Monday, May 12, 2014

Share Your Photos of Picking Up After Your Dog!

Every time it rains, pet waste that is not picked up is washed into storm drains and directly into the James River without being treated. Dog waste is a source of e. coli, giardia, salmonella, roundworms and hookworms. These pollutants are harmful to humans, the James River and the Chesapeake Bay.

Pick up dog waste, whether it’s in your yard or at the park or on the sidewalks. Protect the James River and Pick Up the Poop – Don’t Pollute.

Send photographs of you and your dog to utilitybuddy at with the sign I Pick Up After [Dog’s Name] and we’ll share them on our Twitter and Facebook pages.

Gay picks up after Lexy!

Friday, May 9, 2014

Rain Barrel Winners

The winning barrels for the "Build a Barrel. Save the Bay" decorating contest are:

Best Environmental - Swansboro Elementary (left)
Most Outrageous - E.H.S. Greene Elementary (middle)
Most Creative - Bellevue Elementary (right)

The winners were announced Earth Day, April 26 at the 17th Street Farmers' Market. Each of the winning classes will receive an ice cream social.

Friday, May 2, 2014

Lynchburg Train Derailment Did Not Impact City's Water Supply

Information Concerning City's Water Supply following train derailment

The city is continuing to provide safe drinking water from the James River.
We have also taken precautionary measures to ensure that our citizens remains safe.
Following the train derailment in Lynchburg, VA, oil absorption booms were placed at the opening of the Kanawha Canal and other locations (a total of five ) to protect the city's water supply.  Water testing thus far has not yielded any residual oil and we will continue to test our water supply on a daily basis.

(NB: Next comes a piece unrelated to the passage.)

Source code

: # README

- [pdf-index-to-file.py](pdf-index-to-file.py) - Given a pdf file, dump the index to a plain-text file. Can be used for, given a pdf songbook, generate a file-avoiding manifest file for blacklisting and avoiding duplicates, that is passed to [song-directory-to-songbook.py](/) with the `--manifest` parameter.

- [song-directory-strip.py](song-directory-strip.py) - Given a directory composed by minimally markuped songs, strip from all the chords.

As an added measure, we have also filled the Kanawha Canal up from the James River in the unlikely event that we may need to isolate the canal and draw water from an alternative source.

The City is confident that the measures that have been employed will ensure that our water supply remains safe.

Thursday, May 1, 2014

Oil Spill FAQs

What happened?

CSX train cars carrying crude oil derailed in Lynchburg Virginia, dumping its contents into the James River, where it caught on fire.  DPU received this information at approximately 2:44 p.m. on April 30, 2014. Lynchburg is two hours west of Richmond.

Does this impact city of Richmond drinking water since Richmond gets its water from the James River?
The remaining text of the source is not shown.